WHAT THIS TASK INVOLVES
In the data below, which lines contain "être"? List them by copying each one.
DATA FOR PROCESSING below:
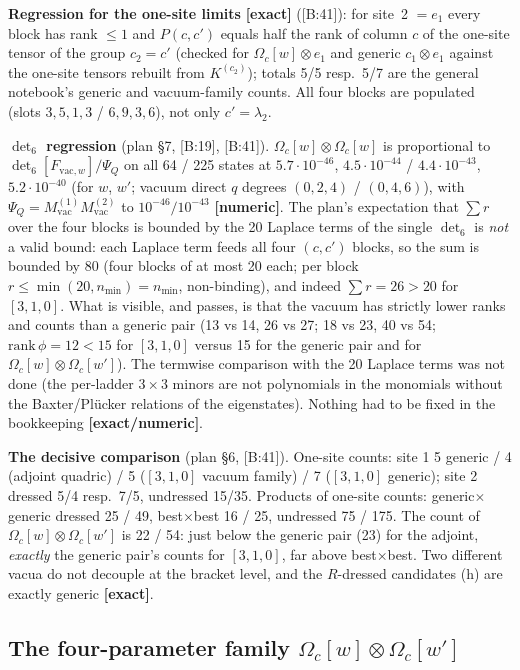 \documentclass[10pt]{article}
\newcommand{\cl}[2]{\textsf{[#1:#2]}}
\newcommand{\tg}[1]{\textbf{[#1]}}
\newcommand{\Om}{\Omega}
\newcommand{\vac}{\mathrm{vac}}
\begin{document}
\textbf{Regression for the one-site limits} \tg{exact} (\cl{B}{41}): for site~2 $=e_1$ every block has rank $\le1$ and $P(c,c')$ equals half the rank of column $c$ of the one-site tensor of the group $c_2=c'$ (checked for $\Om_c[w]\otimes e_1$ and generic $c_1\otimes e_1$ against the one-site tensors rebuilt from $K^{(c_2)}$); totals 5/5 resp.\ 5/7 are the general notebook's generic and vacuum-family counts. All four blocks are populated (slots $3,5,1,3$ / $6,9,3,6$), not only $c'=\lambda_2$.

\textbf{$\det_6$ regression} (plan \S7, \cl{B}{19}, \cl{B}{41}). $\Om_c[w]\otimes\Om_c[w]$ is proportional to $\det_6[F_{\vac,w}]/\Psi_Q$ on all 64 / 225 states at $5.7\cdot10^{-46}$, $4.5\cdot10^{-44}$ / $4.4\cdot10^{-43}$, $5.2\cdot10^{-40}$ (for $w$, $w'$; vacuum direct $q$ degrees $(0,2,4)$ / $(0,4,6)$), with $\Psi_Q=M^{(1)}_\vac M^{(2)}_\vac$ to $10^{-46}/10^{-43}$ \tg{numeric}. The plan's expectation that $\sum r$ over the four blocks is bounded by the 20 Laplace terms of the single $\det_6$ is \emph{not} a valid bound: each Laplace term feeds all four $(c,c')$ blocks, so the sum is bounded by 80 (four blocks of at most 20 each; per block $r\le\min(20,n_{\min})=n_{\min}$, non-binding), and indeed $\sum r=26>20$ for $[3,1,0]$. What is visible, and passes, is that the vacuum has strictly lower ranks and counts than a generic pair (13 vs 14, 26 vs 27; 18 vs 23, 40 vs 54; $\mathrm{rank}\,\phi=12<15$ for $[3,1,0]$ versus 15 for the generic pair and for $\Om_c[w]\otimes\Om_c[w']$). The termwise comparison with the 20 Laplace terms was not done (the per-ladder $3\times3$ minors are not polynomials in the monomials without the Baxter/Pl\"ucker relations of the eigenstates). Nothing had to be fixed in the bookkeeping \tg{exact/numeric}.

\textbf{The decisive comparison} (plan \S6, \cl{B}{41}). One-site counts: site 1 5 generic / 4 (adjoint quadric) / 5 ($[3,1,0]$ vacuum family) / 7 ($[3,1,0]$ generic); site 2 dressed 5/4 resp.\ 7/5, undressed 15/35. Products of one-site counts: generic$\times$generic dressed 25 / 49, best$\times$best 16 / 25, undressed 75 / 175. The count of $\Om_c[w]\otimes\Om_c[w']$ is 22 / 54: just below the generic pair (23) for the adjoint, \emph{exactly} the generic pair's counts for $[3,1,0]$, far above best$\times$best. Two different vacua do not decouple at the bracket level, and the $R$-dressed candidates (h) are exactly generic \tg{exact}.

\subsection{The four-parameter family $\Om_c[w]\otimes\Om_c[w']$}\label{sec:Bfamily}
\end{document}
End of DATA FOR PROCESSING.
DATA FOR PROCESSING below:
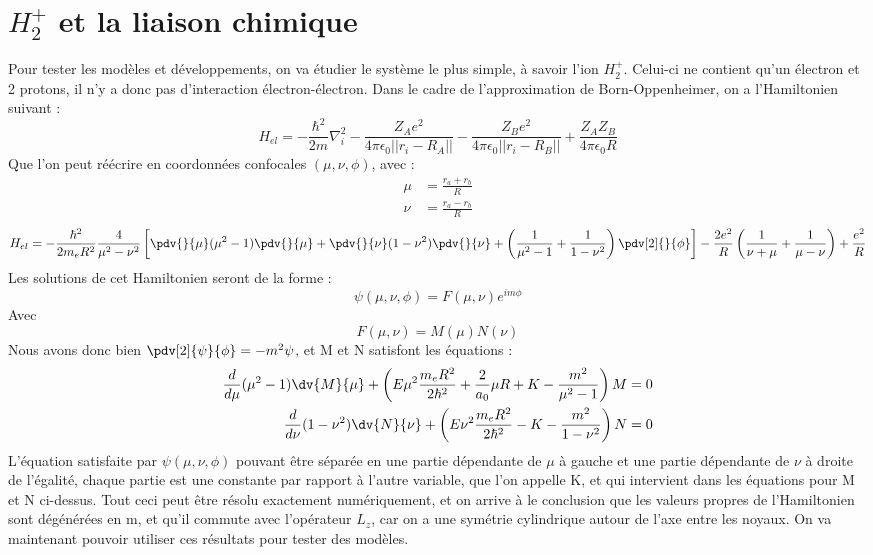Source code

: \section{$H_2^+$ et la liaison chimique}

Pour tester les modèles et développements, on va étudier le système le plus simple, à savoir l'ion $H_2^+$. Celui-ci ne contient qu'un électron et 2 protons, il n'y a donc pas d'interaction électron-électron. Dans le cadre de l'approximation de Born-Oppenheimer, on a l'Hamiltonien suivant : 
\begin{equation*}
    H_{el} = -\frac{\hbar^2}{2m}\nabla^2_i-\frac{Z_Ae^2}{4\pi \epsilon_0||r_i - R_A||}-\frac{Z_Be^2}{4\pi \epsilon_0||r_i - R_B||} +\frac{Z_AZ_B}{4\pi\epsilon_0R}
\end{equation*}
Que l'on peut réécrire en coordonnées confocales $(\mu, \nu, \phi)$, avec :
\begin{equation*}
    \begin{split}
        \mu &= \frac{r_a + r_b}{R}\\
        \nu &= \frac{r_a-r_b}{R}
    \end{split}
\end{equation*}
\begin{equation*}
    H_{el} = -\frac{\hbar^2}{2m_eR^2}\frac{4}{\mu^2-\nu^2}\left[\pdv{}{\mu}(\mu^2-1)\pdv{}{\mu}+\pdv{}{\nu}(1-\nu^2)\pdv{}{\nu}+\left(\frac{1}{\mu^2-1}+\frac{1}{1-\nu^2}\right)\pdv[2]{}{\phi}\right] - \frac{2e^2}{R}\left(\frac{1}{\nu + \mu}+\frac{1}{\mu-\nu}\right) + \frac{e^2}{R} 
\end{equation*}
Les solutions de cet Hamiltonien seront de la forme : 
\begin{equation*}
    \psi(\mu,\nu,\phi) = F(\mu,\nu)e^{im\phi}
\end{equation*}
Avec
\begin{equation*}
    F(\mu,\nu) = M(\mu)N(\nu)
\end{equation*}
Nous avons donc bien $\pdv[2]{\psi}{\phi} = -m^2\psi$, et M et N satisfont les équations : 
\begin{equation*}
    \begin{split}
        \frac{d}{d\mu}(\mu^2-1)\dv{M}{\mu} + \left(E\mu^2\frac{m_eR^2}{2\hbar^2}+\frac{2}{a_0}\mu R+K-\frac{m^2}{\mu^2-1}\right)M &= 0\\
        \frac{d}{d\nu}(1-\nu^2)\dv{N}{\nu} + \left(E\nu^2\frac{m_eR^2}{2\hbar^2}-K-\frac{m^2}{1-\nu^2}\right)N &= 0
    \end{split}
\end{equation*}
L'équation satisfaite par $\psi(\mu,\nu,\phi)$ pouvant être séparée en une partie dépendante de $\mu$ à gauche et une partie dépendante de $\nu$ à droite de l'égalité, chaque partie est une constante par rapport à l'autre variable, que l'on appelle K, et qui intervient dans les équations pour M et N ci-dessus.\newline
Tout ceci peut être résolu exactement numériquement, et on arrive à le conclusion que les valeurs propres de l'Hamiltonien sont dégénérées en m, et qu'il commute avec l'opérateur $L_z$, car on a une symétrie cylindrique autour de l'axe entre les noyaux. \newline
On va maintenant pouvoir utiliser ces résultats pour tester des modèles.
End of DATA FOR PROCESSING.
DATA FOR PROCESSING below:
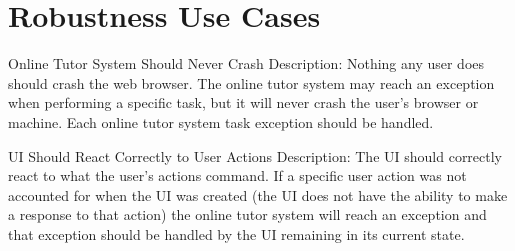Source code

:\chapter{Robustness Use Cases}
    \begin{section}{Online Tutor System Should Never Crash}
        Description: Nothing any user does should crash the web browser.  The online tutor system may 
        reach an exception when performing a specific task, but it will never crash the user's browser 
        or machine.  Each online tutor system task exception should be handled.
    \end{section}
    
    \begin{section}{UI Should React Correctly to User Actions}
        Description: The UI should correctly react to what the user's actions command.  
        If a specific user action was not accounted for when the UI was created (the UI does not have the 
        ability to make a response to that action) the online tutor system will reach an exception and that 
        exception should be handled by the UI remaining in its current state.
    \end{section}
End of DATA FOR PROCESSING.
SOLUTION TO THE PROBLEM
L'équation satisfaite par $\psi(\mu,\nu,\phi)$ pouvant être séparée en une partie dépendante de $\mu$ à gauche et une partie dépendante de $\nu$ à droite de l'égalité, chaque partie est une constante par rapport à l'autre variable, que l'on appelle K, et qui intervient dans les équations pour M et N ci-dessus.\newline
Tout ceci peut être résolu exactement numériquement, et on arrive à le conclusion que les valeurs propres de l'Hamiltonien sont dégénérées en m, et qu'il commute avec l'opérateur $L_z$, car on a une symétrie cylindrique autour de l'axe entre les noyaux. \newline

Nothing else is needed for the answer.